Provided entries START

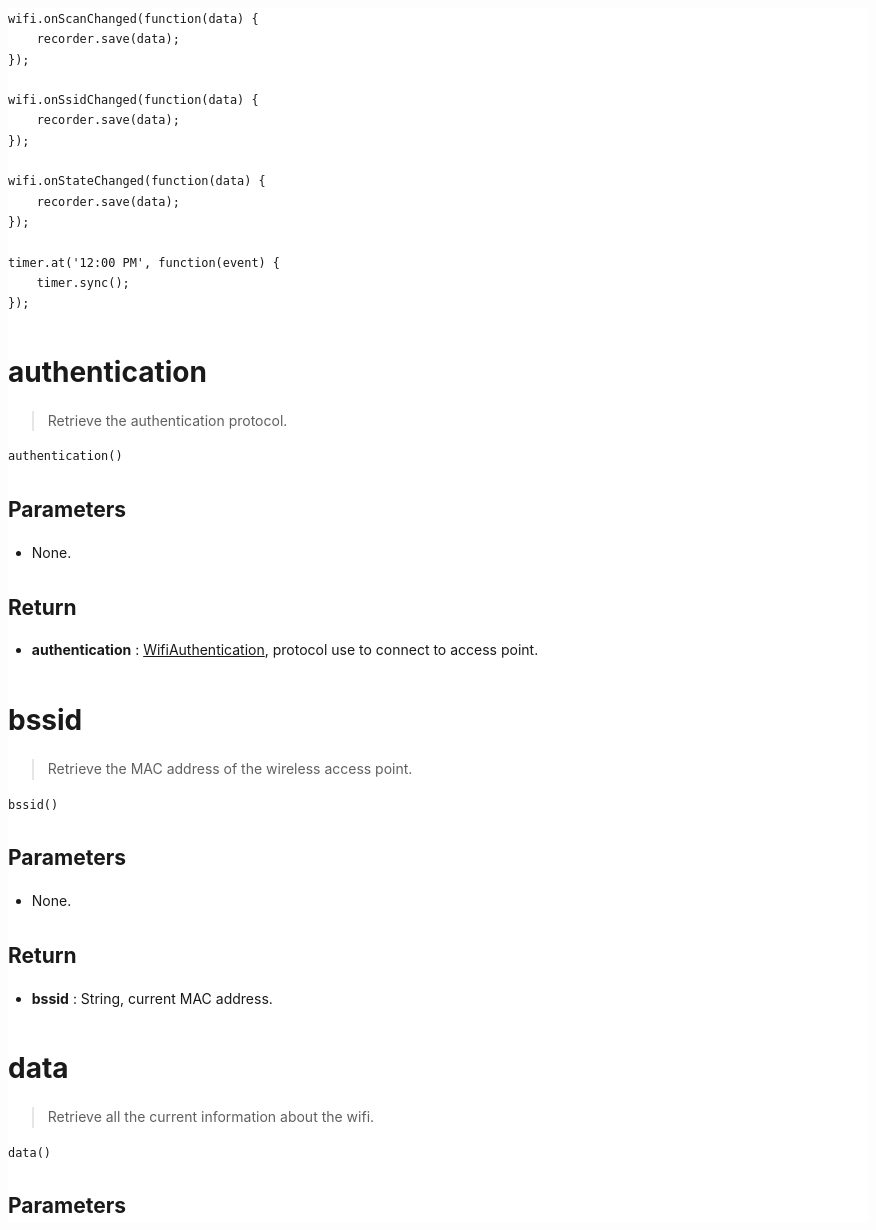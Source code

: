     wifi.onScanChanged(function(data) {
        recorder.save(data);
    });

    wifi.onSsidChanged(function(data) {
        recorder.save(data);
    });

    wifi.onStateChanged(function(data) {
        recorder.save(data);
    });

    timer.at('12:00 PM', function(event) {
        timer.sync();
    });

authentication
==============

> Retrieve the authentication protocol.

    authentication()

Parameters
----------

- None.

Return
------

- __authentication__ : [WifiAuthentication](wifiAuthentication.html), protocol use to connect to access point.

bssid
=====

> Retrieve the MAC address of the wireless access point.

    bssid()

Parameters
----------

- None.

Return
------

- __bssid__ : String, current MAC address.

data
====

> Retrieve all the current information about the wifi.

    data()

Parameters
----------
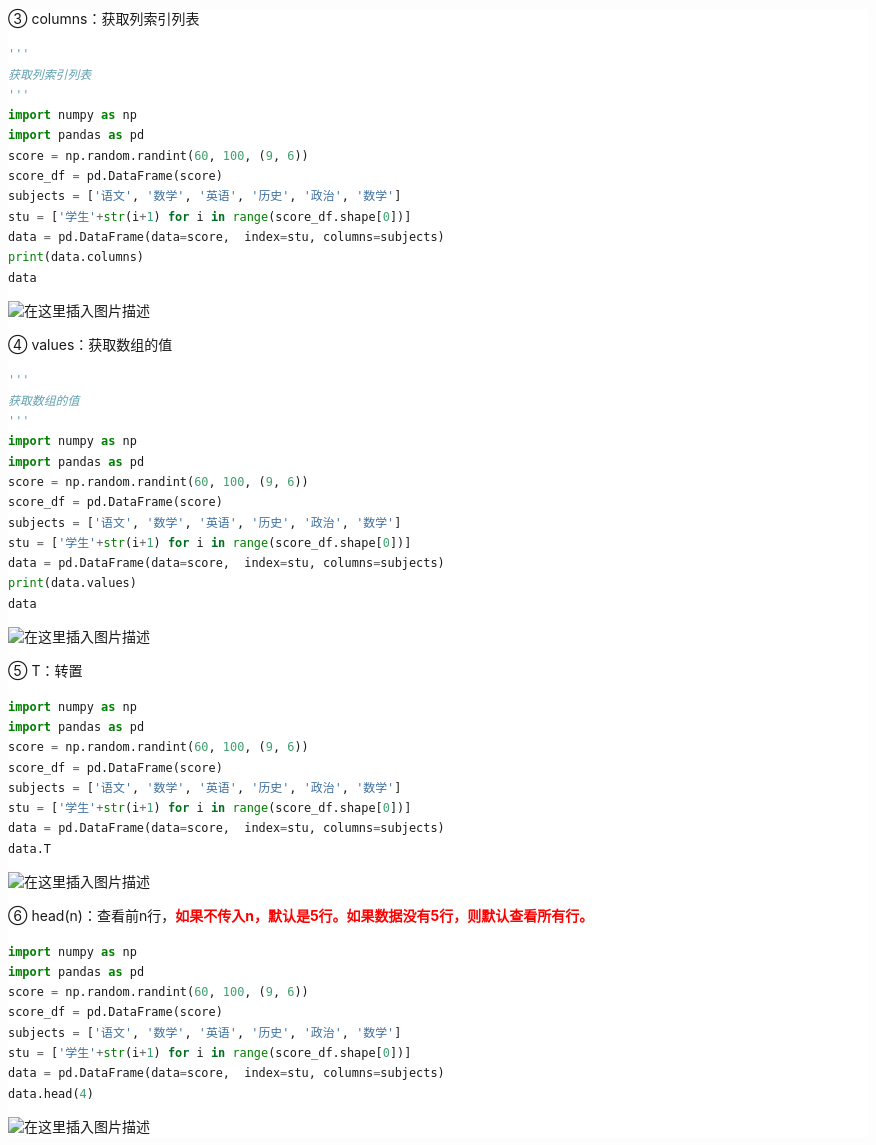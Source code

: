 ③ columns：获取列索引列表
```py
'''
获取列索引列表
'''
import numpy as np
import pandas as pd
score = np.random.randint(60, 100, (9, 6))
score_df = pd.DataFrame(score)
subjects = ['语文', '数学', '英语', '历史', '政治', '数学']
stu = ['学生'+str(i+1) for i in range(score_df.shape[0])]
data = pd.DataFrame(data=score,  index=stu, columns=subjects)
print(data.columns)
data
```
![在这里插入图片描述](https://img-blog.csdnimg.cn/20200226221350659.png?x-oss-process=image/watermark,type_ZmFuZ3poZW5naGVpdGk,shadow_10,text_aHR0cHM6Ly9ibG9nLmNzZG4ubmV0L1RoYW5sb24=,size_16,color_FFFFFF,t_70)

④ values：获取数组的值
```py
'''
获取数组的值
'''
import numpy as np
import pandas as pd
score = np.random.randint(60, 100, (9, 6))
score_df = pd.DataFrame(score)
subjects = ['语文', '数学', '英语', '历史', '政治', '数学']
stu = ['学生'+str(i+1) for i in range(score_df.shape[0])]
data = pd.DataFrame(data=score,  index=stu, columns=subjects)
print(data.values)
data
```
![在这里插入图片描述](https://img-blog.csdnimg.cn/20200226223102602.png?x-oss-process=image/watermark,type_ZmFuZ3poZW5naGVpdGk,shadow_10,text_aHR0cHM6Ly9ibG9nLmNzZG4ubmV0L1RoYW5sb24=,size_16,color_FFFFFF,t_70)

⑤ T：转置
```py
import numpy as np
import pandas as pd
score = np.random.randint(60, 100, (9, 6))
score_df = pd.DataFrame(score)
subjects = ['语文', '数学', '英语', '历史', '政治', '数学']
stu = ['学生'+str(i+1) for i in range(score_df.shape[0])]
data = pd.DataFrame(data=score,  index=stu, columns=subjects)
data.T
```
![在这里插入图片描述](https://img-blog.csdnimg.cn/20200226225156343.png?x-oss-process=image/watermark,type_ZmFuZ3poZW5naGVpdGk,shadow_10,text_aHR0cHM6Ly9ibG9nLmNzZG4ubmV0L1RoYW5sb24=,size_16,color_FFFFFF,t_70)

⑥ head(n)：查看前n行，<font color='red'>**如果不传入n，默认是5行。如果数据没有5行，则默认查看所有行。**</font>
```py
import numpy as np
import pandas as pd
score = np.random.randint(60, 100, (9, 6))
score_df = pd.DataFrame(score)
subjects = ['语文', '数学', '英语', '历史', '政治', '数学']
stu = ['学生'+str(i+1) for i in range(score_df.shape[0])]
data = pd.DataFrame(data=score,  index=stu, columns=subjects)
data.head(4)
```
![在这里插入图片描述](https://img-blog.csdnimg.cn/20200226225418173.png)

Provided entries END

• What the task requires:
Which lines of the data contain the string "head"? Copy each one.

• Response to the task:
⑥ head(n)：查看前n行，<font color='red'>**如果不传入n，默认是5行。如果数据没有5行，则默认查看所有行。**</font>
data.head(4)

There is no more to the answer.